Can a person with a feeding tube live at home? ›

Some patients who have feeding tubes are in the hospital and may be very sick. And some individuals with long-term feeding tubes are living at home and can still maintain an active lifestyle. Formula can be provided at a continuous rate (given over 24 hours) or given cyclic rate (e. g.,12 hours overnight).

How do you feed a dementia patient with dysphagia? ›

A person with a dementia may forget to swallow. Things that can help include: alternating temperature and taste within a meal, for example, sweet and savoury food or hot and very cold foods or fluids. offering sips of ice cold drink before a meal or in between mouthfuls.

How often do you feed with a feeding tube? ›

Tube feedings that go into the stomach: The person you are caring for needs to be sitting up or have their head up during the feeding and for 30 to 60 minutes afterward. These feedings can be given in about 30 minutes, five or six times throughout a day.

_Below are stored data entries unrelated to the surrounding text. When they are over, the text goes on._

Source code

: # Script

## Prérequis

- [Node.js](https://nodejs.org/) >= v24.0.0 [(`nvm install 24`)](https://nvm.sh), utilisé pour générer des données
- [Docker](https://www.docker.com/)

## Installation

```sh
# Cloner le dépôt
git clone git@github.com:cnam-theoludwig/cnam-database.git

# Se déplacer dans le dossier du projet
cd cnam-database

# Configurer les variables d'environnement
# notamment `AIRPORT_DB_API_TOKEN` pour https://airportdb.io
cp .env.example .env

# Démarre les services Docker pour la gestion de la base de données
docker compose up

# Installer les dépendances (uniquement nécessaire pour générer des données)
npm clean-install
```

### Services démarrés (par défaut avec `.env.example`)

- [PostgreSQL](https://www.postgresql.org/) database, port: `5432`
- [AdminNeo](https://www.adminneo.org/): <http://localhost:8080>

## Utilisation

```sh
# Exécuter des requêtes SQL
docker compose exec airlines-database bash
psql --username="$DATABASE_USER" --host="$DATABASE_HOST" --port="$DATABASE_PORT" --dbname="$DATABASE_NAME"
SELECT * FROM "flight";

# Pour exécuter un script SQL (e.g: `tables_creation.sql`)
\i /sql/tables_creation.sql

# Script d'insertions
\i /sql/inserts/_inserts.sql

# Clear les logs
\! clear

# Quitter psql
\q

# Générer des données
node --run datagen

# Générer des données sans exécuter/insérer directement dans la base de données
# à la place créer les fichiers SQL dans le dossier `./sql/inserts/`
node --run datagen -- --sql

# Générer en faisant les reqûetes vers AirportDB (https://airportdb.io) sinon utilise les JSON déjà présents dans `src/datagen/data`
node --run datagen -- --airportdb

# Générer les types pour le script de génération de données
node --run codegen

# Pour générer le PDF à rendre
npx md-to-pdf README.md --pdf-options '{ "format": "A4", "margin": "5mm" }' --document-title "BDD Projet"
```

At what stage do dementia patients stop eating? ›

In the end stages of dementia (in the last few months or weeks of life), the person's food and fluid intake tends to decrease slowly over time. The body adjusts to this slowing down process and the reduced intake.

What is the most common cause of death in dementia patients? ›

One of the most common causes of death for people with dementia is pneumonia caused by an infection. A person in the later stages of dementia may have symptoms that suggest that they are close to death, but can sometimes live with these symptoms for many months.

What are the 4 stages of dysphagia? ›

There are 4 phases of swallowing:
  • The Pre-oral Phase. – Starts with the anticipation of food being introduced into the mouth – Salivation is triggered by the sight and smell of food (as well as hunger)
  • The Oral Phase. ...
  • The Pharyngeal Phase. ...
  • The Oesophageal Phase.

What happens when a dementia patient can no longer swallow? ›

As Alzheimer's disease progresses to later stages, the person may no longer be able to chew and swallow easily. This is a serious problem. Difficulty with swallowing may lead to choking or cause food or liquid to go into the lungs, which is known as aspiration. This can cause pneumonia, which can lead to death.

What are 3 things you should do when feeding a patient with dysphagia? ›

Remember that dysphagia patients have individual requirements, so all of these guidelines may not apply to every patient. Maintain an upright position (as near 90 degrees as possible) whenever eating or drinking. Take small bites — only 1/2 to 1 teaspoon at a time. Eat slowly.

Is a feeding tube part of hospice care? ›

Placing a feeding tube: Generally, feeding tubes are not placed in patients once they are enrolled in hospice care. On rare occasions, a decision to proceed with feeding tube placement is made in conjunction with the patient, family and hospice interdisciplinary team.